Here, the trial court was faced with the same situation. Mr. Wagner clearly suffered injuries, plaintiffs' counsel presented credible expert witnesses who believed that Dr. Duke did not provide the appropriate care, and the injuries, at least arguably, could be attributed to Dr. Duke's actions. Despite at least some evidence that she was liable, Dr. Duke refused to offer even a minimal amount to settle.

In assessing the risk of any occurrence, including the potential of civil liability, it would seem reasonable that one must evaluate both the likelihood of the event occurring, i.e. its probability, and its impact if it should happen, i.e. its magnitude. Events that have a low probability of occurring, yet will be accompanied by an impact of great magnitude if they do happen, should properly be treated differently than those where the probability and the magnitude of the event are both low. Likewise, high probability and low impact may require a different approach. A rational approach considers both factors. Here it appears that at best, appellant considered only the probability of liability and not its magnitude. Moreover, appellees make a strong argument that appellant did not even approach the liability issue rationally. If a party has not rationally evaluated her risks and potential liability, she cannot be said to have a good faith, objectively reasonable belief that she has no liability. See Urban v. Goodyear Tire Rubber Co. (Dec. 7, 2000), Cuyahoga App. No. 77162, unreported.

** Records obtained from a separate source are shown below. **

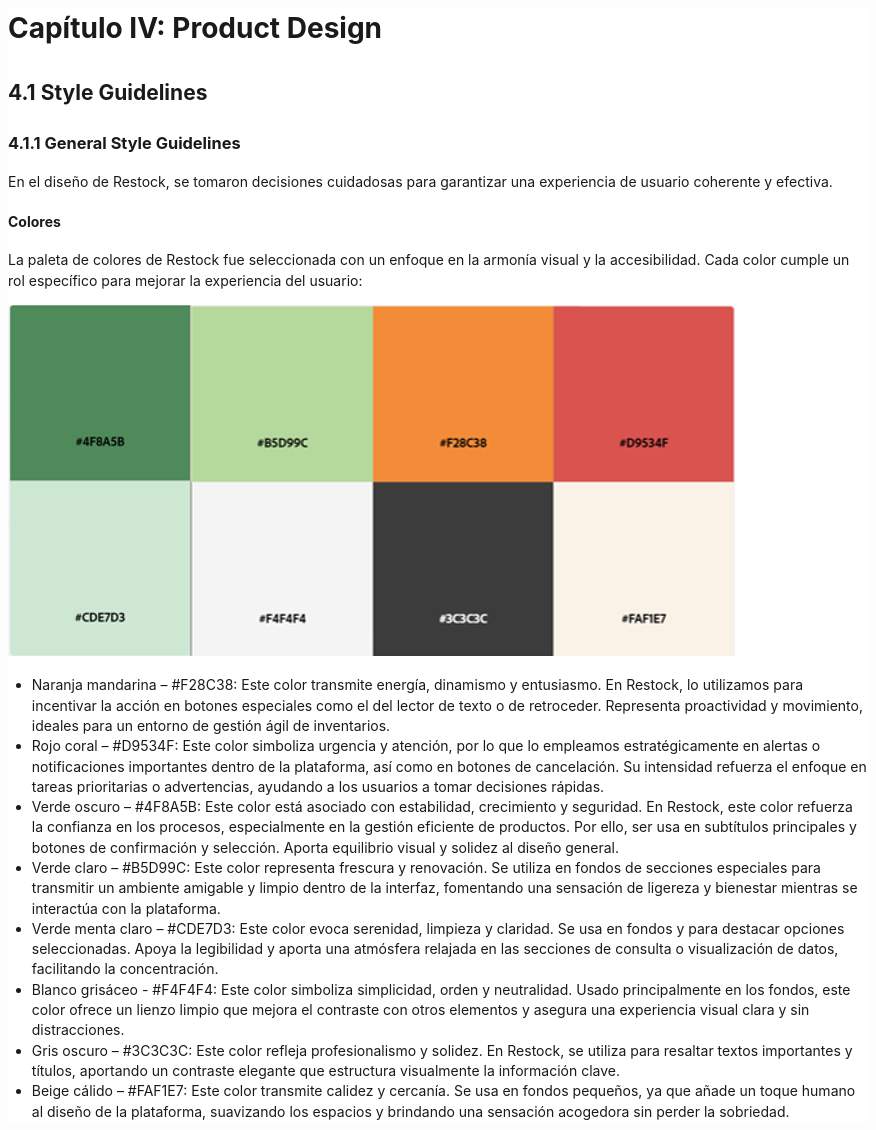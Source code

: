 # Capítulo IV: Product Design

## 4.1 Style Guidelines

### 4.1.1 General Style Guidelines

En el diseño de Restock, se tomaron decisiones cuidadosas para garantizar una experiencia de usuario coherente y efectiva.

#### Colores

La paleta de colores de Restock fue seleccionada con un enfoque en la armonía visual y la accesibilidad. Cada color cumple un rol específico para mejorar la experiencia del usuario:

![Foto de paleta de colores](assets/images/cap4/paleta-colores.png)

- Naranja mandarina – #F28C38: Este color transmite energía, dinamismo y entusiasmo. En Restock, lo utilizamos para incentivar la acción en botones especiales como el del lector de texto o de retroceder. Representa proactividad y movimiento, ideales para un entorno de gestión ágil de inventarios.
- Rojo coral – #D9534F: Este color simboliza urgencia y atención, por lo que lo empleamos estratégicamente en alertas o notificaciones importantes dentro de la plataforma, así como en botones de cancelación. Su intensidad refuerza el enfoque en tareas prioritarias o advertencias, ayudando a los usuarios a tomar decisiones rápidas.
- Verde oscuro – #4F8A5B: Este color está asociado con estabilidad, crecimiento y seguridad. En Restock, este color refuerza la confianza en los procesos, especialmente en la gestión eficiente de productos. Por ello, ser usa en subtítulos principales y botones de confirmación y selección. Aporta equilibrio visual y solidez al diseño general.
- Verde claro – #B5D99C: Este color representa frescura y renovación. Se utiliza en fondos de secciones especiales para transmitir un ambiente amigable y limpio dentro de la interfaz, fomentando una sensación de ligereza y bienestar mientras se interactúa con la plataforma.
- Verde menta claro – #CDE7D3: Este color evoca serenidad, limpieza y claridad. Se usa en fondos y para destacar opciones seleccionadas. Apoya la legibilidad y aporta una atmósfera relajada en las secciones de consulta o visualización de datos, facilitando la concentración.
- Blanco grisáceo - #F4F4F4: Este color simboliza simplicidad, orden y neutralidad. Usado principalmente en los fondos, este color ofrece un lienzo limpio que mejora el contraste con otros elementos y asegura una experiencia visual clara y sin distracciones.
- Gris oscuro – #3C3C3C: Este color refleja profesionalismo y solidez. En Restock, se utiliza para resaltar textos importantes y títulos, aportando un contraste elegante que estructura visualmente la información clave.
- Beige cálido – #FAF1E7: Este color transmite calidez y cercanía. Se usa en fondos pequeños, ya que añade un toque humano al diseño de la plataforma, suavizando los espacios y brindando una sensación acogedora sin perder la sobriedad.
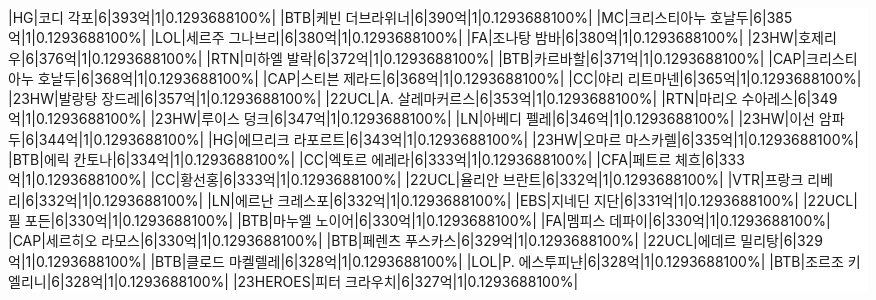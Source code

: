 |HG|코디 각포|6|393억|1|0.1293688100%|
|BTB|케빈 더브라위너|6|390억|1|0.1293688100%|
|MC|크리스티아누 호날두|6|385억|1|0.1293688100%|
|LOL|세르주 그나브리|6|380억|1|0.1293688100%|
|FA|조나탕 밤바|6|380억|1|0.1293688100%|
|23HW|호제리우|6|376억|1|0.1293688100%|
|RTN|미하엘 발락|6|372억|1|0.1293688100%|
|BTB|카르바할|6|371억|1|0.1293688100%|
|CAP|크리스티아누 호날두|6|368억|1|0.1293688100%|
|CAP|스티븐 제라드|6|368억|1|0.1293688100%|
|CC|야리 리트마넨|6|365억|1|0.1293688100%|
|23HW|발랑탕 장드레|6|357억|1|0.1293688100%|
|22UCL|A. 살레마커르스|6|353억|1|0.1293688100%|
|RTN|마리오 수아레스|6|349억|1|0.1293688100%|
|23HW|루이스 덩크|6|347억|1|0.1293688100%|
|LN|아베디 펠레|6|346억|1|0.1293688100%|
|23HW|이선 암파두|6|344억|1|0.1293688100%|
|HG|에므리크 라포르트|6|343억|1|0.1293688100%|
|23HW|오마르 마스카렐|6|335억|1|0.1293688100%|
|BTB|에릭 칸토나|6|334억|1|0.1293688100%|
|CC|엑토르 에레라|6|333억|1|0.1293688100%|
|CFA|페트르 체흐|6|333억|1|0.1293688100%|
|CC|황선홍|6|333억|1|0.1293688100%|
|22UCL|율리안 브란트|6|332억|1|0.1293688100%|
|VTR|프랑크 리베리|6|332억|1|0.1293688100%|
|LN|에르난 크레스포|6|332억|1|0.1293688100%|
|EBS|지네딘 지단|6|331억|1|0.1293688100%|
|22UCL|필 포든|6|330억|1|0.1293688100%|
|BTB|마누엘 노이어|6|330억|1|0.1293688100%|
|FA|멤피스 데파이|6|330억|1|0.1293688100%|
|CAP|세르히오 라모스|6|330억|1|0.1293688100%|
|BTB|페렌츠 푸스카스|6|329억|1|0.1293688100%|
|22UCL|에데르 밀리탕|6|329억|1|0.1293688100%|
|BTB|클로드 마켈렐레|6|328억|1|0.1293688100%|
|LOL|P. 에스투피냔|6|328억|1|0.1293688100%|
|BTB|조르조 키엘리니|6|328억|1|0.1293688100%|
|23HEROES|피터 크라우치|6|327억|1|0.1293688100%|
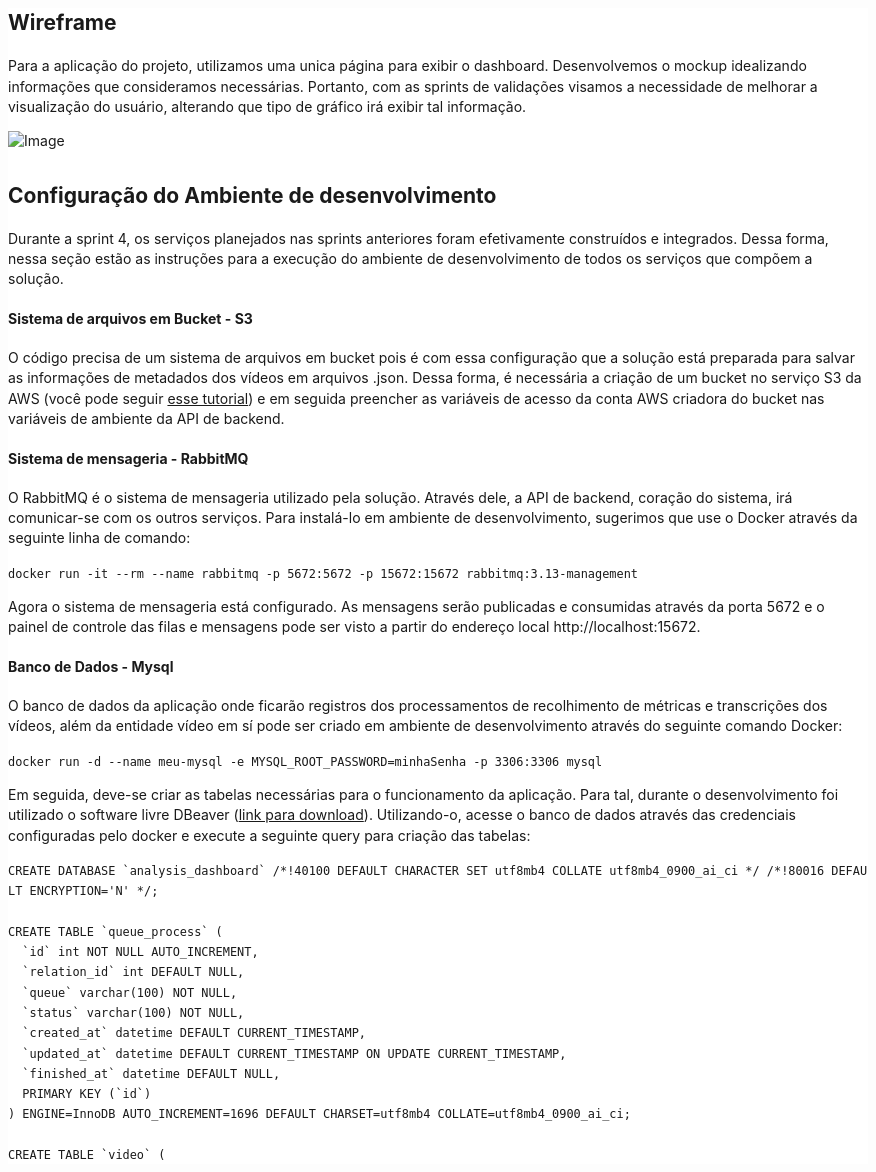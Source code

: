 ## Wireframe
Para a aplicação do projeto, utilizamos uma unica página para exibir o dashboard. Desenvolvemos o mockup idealizando informações que consideramos necessárias. Portanto, com as sprints de validações visamos a necessidade de melhorar a visualização do usuário, alterando que tipo de gráfico irá exibir tal informação. 

![Image](https://github.com/Inteli-College/2024-T0006-ES07-G02/assets/99493861/9de774e0-fa54-4e6e-8667-2b029a1fd063)

## Configuração do Ambiente de desenvolvimento

Durante a sprint 4, os serviços planejados nas sprints anteriores foram efetivamente construídos e integrados. Dessa forma, nessa seção estão as instruções para a execução do ambiente de desenvolvimento de todos os serviços que compõem a solução.

#### Sistema de arquivos em Bucket - S3

O código precisa de um sistema de arquivos em bucket pois é com essa configuração que a solução está preparada para salvar as informações de metadados dos vídeos em arquivos .json. Dessa forma, é necessária a criação de um bucket no serviço S3 da AWS (você pode seguir [esse tutorial](https://docs.aws.amazon.com/pt_br/AmazonS3/latest/userguide/creating-bucket.html)) e em seguida preencher as variáveis de acesso da conta AWS criadora do bucket nas variáveis de ambiente da API de  backend.

#### Sistema de mensageria - RabbitMQ

O RabbitMQ é o sistema de mensageria utilizado pela solução. Através dele, a API de backend, coração do sistema, irá comunicar-se com os outros serviços. Para instalá-lo em ambiente de desenvolvimento, sugerimos que use o Docker através da seguinte linha de comando:

```
docker run -it --rm --name rabbitmq -p 5672:5672 -p 15672:15672 rabbitmq:3.13-management
```

Agora o sistema de mensageria está configurado. As mensagens serão publicadas e consumidas através da porta 5672 e o painel de controle das filas e mensagens pode ser visto a partir do endereço local http://localhost:15672.

#### Banco de Dados - Mysql

O banco de dados da aplicação onde ficarão registros dos processamentos de recolhimento de métricas e transcrições dos vídeos, além da entidade vídeo em sí pode ser criado em ambiente de desenvolvimento através do seguinte comando Docker:

```
docker run -d --name meu-mysql -e MYSQL_ROOT_PASSWORD=minhaSenha -p 3306:3306 mysql
```

Em seguida, deve-se criar as tabelas necessárias para o funcionamento da aplicação. Para tal, durante o desenvolvimento foi utilizado o software livre DBeaver ([link para download](https://dbeaver.io/download/)). Utilizando-o, acesse o banco de dados através das credenciais configuradas pelo docker e execute a seguinte query para criação das tabelas:

```
CREATE DATABASE `analysis_dashboard` /*!40100 DEFAULT CHARACTER SET utf8mb4 COLLATE utf8mb4_0900_ai_ci */ /*!80016 DEFAULT ENCRYPTION='N' */;

CREATE TABLE `queue_process` (
  `id` int NOT NULL AUTO_INCREMENT,
  `relation_id` int DEFAULT NULL,
  `queue` varchar(100) NOT NULL,
  `status` varchar(100) NOT NULL,
  `created_at` datetime DEFAULT CURRENT_TIMESTAMP,
  `updated_at` datetime DEFAULT CURRENT_TIMESTAMP ON UPDATE CURRENT_TIMESTAMP,
  `finished_at` datetime DEFAULT NULL,
  PRIMARY KEY (`id`)
) ENGINE=InnoDB AUTO_INCREMENT=1696 DEFAULT CHARSET=utf8mb4 COLLATE=utf8mb4_0900_ai_ci;

CREATE TABLE `video` (
```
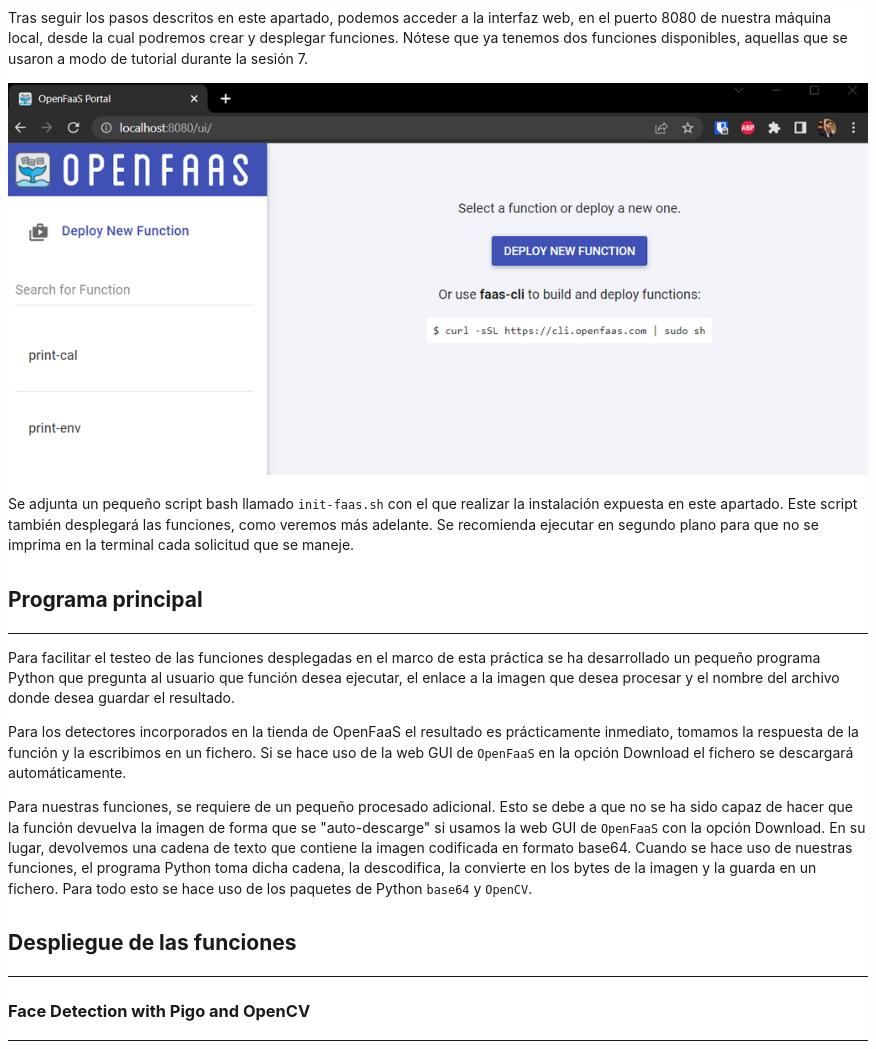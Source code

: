 Tras seguir los pasos descritos en este apartado, podemos acceder a la interfaz web, en el puerto 8080 de nuestra máquina local, desde la cual podremos crear y desplegar funciones. Nótese que ya tenemos dos funciones disponibles, aquellas que se usaron a modo de tutorial durante la sesión 7.

![OpenFaas WebGUI first look](./images/openfaas-first-look.png)

Se adjunta un pequeño script bash llamado `init-faas.sh` con el que realizar la instalación expuesta en este apartado. Este script también desplegará las funciones, como veremos más adelante. Se recomienda ejecutar en segundo plano para que no se imprima en la terminal cada solicitud que se maneje.

## Programa principal
---

Para facilitar el testeo de las funciones desplegadas en el marco de esta práctica se ha desarrollado un pequeño programa Python que pregunta al usuario que función desea ejecutar, el enlace a la imagen que desea procesar y el nombre del archivo donde desea guardar el resultado.

Para los detectores incorporados en la tienda de OpenFaaS el resultado es prácticamente inmediato, tomamos la respuesta de la función y la escribimos en un fichero. Si se hace uso de la web GUI de `OpenFaaS` en la opción Download el fichero se descargará automáticamente.

Para nuestras funciones, se requiere de un pequeño procesado adicional. Esto se debe a que no se ha sido capaz de hacer que la función devuelva la imagen de forma que se "auto-descarge" si usamos la web GUI de `OpenFaaS` con la opción Download. En su lugar, devolvemos una cadena de texto que contiene la imagen codificada en formato base64. Cuando se hace uso de nuestras funciones, el programa Python toma dicha cadena, la descodifica, la convierte en los bytes de la imagen y la guarda en un fichero. Para todo esto se hace uso de los paquetes de Python `base64` y `OpenCV`.

## Despliegue de las funciones
---

### Face Detection with Pigo and OpenCV
---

The trial court's findings of facts support such a conclusion. Therefore, the determination that appellant did not rationally evaluate her risks and liabilities or have a good faith, objectively reasonable belief that she had no liability is not an abuse of discretion. The court did not err in awarding appellees prejudgment interest.

However, we do find that the court erred in awarding prejudgment interest "from the date the cause of action accrued to the date on which the judgment is paid." Under the current version of R.C. 1343.03(C)(1), which has been in effect since January 27, 1997, prejudgment interest must be computed from the date the plaintiff gave the defendant written notice of the cause of action or filed the complaint until the date the judgment is rendered. Apparently, the court relied upon the prior version of R.C. 1343.03(C) which allowed prejudgment interest from the date the cause of action accrued to the date the money was paid.

Although appellant did not raise this error on appeal, we find that the trial court committed plain error in awarding damages under the incorrect statute. The plain error doctrine permits correction of judicial proceedings when error is clearly apparent on the face of the record and is prejudicial to the appellant. State v. Eiding (1978),57 Ohio App.2d 111. Although the plain error doctrine is a principle applied almost exclusively in criminal cases, the doctrine may also be applied in civil causes if the error complained of "would have a material adverse affect [sic] on the character and public confidence in judicial proceedings." Schade v. Carnegie Body Co. (1982), 70 Ohio St.2d 207,209. We believe this is such a case.

Therefore, we affirm the trial court's award of prejudgment interest but remand this matter to the trial court for purposes of re-computing the amount of interest owed.

JUDGMENT ENTRY It is ordered that the JUDGMENT BE AFFIRMED IN PART AND REVERSED AND REMANDED IN PART and that Appellee recover of Appellant costs herein taxed.

The Court finds there were reasonable grounds for this appeal.

It is ordered that a special mandate issue out of this Court directing the Washington County Common Pleas Court to carry this judgment into execution.

Any stay previously granted by this Court is hereby terminated as of the date of this entry.

A certified copy of this entry shall constitute the mandate pursuant to Rule 27 of the Rules of Appellate Procedure. Exceptions.